-- Dataset extract follows --

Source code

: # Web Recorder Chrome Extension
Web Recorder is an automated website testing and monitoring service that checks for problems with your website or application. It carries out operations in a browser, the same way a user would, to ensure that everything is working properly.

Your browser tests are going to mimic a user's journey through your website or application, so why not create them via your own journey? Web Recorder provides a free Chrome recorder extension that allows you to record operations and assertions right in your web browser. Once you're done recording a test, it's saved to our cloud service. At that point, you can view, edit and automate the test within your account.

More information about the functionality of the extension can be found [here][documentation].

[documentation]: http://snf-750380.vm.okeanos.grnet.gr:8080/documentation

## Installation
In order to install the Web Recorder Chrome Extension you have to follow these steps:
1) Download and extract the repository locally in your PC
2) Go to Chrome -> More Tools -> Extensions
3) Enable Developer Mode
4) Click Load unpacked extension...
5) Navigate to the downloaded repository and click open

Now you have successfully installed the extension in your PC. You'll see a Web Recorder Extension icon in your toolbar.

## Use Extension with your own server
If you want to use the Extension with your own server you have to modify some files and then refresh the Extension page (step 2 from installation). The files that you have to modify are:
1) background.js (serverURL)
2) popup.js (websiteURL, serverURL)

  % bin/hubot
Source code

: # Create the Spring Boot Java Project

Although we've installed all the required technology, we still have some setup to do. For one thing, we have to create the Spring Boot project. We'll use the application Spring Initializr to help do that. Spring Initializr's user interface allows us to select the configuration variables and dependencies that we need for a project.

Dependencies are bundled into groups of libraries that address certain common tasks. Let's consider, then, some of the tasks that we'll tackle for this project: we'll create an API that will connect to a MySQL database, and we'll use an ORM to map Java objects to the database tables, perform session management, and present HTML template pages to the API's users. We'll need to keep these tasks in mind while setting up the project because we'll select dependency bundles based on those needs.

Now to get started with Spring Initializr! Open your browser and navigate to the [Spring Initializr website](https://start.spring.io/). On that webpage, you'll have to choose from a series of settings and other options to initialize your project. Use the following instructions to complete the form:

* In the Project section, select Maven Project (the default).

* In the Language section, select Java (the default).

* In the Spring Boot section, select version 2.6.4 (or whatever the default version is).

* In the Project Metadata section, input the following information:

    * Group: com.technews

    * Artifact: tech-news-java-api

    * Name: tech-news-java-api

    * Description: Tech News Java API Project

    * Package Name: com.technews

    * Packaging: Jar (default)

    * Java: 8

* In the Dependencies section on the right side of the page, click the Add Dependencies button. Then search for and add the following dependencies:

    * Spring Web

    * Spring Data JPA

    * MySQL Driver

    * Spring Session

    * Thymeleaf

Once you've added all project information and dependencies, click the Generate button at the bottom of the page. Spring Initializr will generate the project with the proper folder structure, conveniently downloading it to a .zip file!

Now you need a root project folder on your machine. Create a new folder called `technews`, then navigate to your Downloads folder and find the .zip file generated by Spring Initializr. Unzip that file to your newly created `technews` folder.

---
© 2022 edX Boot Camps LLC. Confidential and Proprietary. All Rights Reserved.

-- Dataset extract concluded --

Task description: Copy out the full listing so that each line matches exactly.

Reply:
Source code

: # Web Recorder Chrome Extension
Web Recorder is an automated website testing and monitoring service that checks for problems with your website or application. It carries out operations in a browser, the same way a user would, to ensure that everything is working properly.

Your browser tests are going to mimic a user's journey through your website or application, so why not create them via your own journey? Web Recorder provides a free Chrome recorder extension that allows you to record operations and assertions right in your web browser. Once you're done recording a test, it's saved to our cloud service. At that point, you can view, edit and automate the test within your account.

More information about the functionality of the extension can be found [here][documentation].

[documentation]: http://snf-750380.vm.okeanos.grnet.gr:8080/documentation

## Installation
In order to install the Web Recorder Chrome Extension you have to follow these steps:
1) Download and extract the repository locally in your PC
2) Go to Chrome -> More Tools -> Extensions
3) Enable Developer Mode
4) Click Load unpacked extension...
5) Navigate to the downloaded repository and click open

Now you have successfully installed the extension in your PC. You'll see a Web Recorder Extension icon in your toolbar.

## Use Extension with your own server
If you want to use the Extension with your own server you have to modify some files and then refresh the Extension page (step 2 from installation). The files that you have to modify are:
1) background.js (serverURL)
2) popup.js (websiteURL, serverURL)

  % bin/hubot
Source code

: # Create the Spring Boot Java Project

Although we've installed all the required technology, we still have some setup to do. For one thing, we have to create the Spring Boot project. We'll use the application Spring Initializr to help do that. Spring Initializr's user interface allows us to select the configuration variables and dependencies that we need for a project.

Dependencies are bundled into groups of libraries that address certain common tasks. Let's consider, then, some of the tasks that we'll tackle for this project: we'll create an API that will connect to a MySQL database, and we'll use an ORM to map Java objects to the database tables, perform session management, and present HTML template pages to the API's users. We'll need to keep these tasks in mind while setting up the project because we'll select dependency bundles based on those needs.

Now to get started with Spring Initializr! Open your browser and navigate to the [Spring Initializr website](https://start.spring.io/). On that webpage, you'll have to choose from a series of settings and other options to initialize your project. Use the following instructions to complete the form:

* In the Project section, select Maven Project (the default).

* In the Language section, select Java (the default).

* In the Spring Boot section, select version 2.6.4 (or whatever the default version is).

* In the Project Metadata section, input the following information:

    * Group: com.technews

    * Artifact: tech-news-java-api

    * Name: tech-news-java-api

    * Description: Tech News Java API Project

    * Package Name: com.technews

    * Packaging: Jar (default)

    * Java: 8

* In the Dependencies section on the right side of the page, click the Add Dependencies button. Then search for and add the following dependencies:

    * Spring Web

    * Spring Data JPA

    * MySQL Driver

    * Spring Session

    * Thymeleaf

Once you've added all project information and dependencies, click the Generate button at the bottom of the page. Spring Initializr will generate the project with the proper folder structure, conveniently downloading it to a .zip file!

Now you need a root project folder on your machine. Create a new folder called `technews`, then navigate to your Downloads folder and find the .zip file generated by Spring Initializr. Unzip that file to your newly created `technews` folder.

---
© 2022 edX Boot Camps LLC. Confidential and Proprietary. All Rights Reserved.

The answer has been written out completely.